Exercise:
The answer must be an exact transcription of all the records below.

Recorded data:
*** Begin section ***

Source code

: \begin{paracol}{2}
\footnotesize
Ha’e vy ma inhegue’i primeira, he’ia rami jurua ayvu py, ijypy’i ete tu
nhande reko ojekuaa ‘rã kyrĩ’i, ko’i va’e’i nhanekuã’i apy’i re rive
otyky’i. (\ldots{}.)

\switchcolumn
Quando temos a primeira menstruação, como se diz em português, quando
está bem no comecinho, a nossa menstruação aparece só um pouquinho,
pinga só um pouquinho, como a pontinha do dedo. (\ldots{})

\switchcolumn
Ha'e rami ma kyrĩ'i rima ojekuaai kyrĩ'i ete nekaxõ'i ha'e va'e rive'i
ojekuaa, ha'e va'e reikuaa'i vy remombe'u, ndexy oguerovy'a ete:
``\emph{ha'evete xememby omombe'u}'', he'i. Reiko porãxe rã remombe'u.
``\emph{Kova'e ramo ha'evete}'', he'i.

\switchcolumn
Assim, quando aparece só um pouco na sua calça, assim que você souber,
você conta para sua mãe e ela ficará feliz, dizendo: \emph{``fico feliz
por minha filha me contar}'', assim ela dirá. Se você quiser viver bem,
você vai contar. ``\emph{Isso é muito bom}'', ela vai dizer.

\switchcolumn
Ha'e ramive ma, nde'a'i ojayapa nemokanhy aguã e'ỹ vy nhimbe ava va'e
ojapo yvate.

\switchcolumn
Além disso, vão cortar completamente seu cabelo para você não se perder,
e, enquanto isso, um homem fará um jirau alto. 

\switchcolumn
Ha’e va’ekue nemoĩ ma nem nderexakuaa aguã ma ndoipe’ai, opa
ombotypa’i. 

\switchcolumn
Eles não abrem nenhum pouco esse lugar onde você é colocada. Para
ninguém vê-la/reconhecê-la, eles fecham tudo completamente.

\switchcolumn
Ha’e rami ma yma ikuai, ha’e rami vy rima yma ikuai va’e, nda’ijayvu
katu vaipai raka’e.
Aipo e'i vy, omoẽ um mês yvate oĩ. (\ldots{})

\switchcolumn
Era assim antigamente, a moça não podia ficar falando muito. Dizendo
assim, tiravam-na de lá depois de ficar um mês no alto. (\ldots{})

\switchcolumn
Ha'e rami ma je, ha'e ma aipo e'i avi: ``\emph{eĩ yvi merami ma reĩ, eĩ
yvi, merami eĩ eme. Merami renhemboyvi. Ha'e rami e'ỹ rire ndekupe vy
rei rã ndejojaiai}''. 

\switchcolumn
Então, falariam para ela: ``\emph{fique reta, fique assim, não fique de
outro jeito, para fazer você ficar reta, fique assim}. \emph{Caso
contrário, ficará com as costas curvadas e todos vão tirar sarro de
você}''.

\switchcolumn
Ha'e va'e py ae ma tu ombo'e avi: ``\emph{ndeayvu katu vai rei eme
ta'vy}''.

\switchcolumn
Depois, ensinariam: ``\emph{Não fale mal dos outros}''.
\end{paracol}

*** End section ***

Result of this task:
Source code

: \begin{paracol}{2}
\footnotesize
Ha’e vy ma inhegue’i primeira, he’ia rami jurua ayvu py, ijypy’i ete tu
nhande reko ojekuaa ‘rã kyrĩ’i, ko’i va’e’i nhanekuã’i apy’i re rive
otyky’i. (\ldots{}.)

\switchcolumn
Quando temos a primeira menstruação, como se diz em português, quando
está bem no comecinho, a nossa menstruação aparece só um pouquinho,
pinga só um pouquinho, como a pontinha do dedo. (\ldots{})

\switchcolumn
Ha'e rami ma kyrĩ'i rima ojekuaai kyrĩ'i ete nekaxõ'i ha'e va'e rive'i
ojekuaa, ha'e va'e reikuaa'i vy remombe'u, ndexy oguerovy'a ete:
``\emph{ha'evete xememby omombe'u}'', he'i. Reiko porãxe rã remombe'u.
``\emph{Kova'e ramo ha'evete}'', he'i.

\switchcolumn
Assim, quando aparece só um pouco na sua calça, assim que você souber,
você conta para sua mãe e ela ficará feliz, dizendo: \emph{``fico feliz
por minha filha me contar}'', assim ela dirá. Se você quiser viver bem,
você vai contar. ``\emph{Isso é muito bom}'', ela vai dizer.

\switchcolumn
Ha'e ramive ma, nde'a'i ojayapa nemokanhy aguã e'ỹ vy nhimbe ava va'e
ojapo yvate.

\switchcolumn
Além disso, vão cortar completamente seu cabelo para você não se perder,
e, enquanto isso, um homem fará um jirau alto. 

\switchcolumn
Ha’e va’ekue nemoĩ ma nem nderexakuaa aguã ma ndoipe’ai, opa
ombotypa’i. 

\switchcolumn
Eles não abrem nenhum pouco esse lugar onde você é colocada. Para
ninguém vê-la/reconhecê-la, eles fecham tudo completamente.

\switchcolumn
Ha’e rami ma yma ikuai, ha’e rami vy rima yma ikuai va’e, nda’ijayvu
katu vaipai raka’e.
Aipo e'i vy, omoẽ um mês yvate oĩ. (\ldots{})

\switchcolumn
Era assim antigamente, a moça não podia ficar falando muito. Dizendo
assim, tiravam-na de lá depois de ficar um mês no alto. (\ldots{})

\switchcolumn
Ha'e rami ma je, ha'e ma aipo e'i avi: ``\emph{eĩ yvi merami ma reĩ, eĩ
yvi, merami eĩ eme. Merami renhemboyvi. Ha'e rami e'ỹ rire ndekupe vy
rei rã ndejojaiai}''. 

\switchcolumn
Então, falariam para ela: ``\emph{fique reta, fique assim, não fique de
outro jeito, para fazer você ficar reta, fique assim}. \emph{Caso
contrário, ficará com as costas curvadas e todos vão tirar sarro de
você}''.

\switchcolumn
Ha'e va'e py ae ma tu ombo'e avi: ``\emph{ndeayvu katu vai rei eme
ta'vy}''.

\switchcolumn
Depois, ensinariam: ``\emph{Não fale mal dos outros}''.
\end{paracol}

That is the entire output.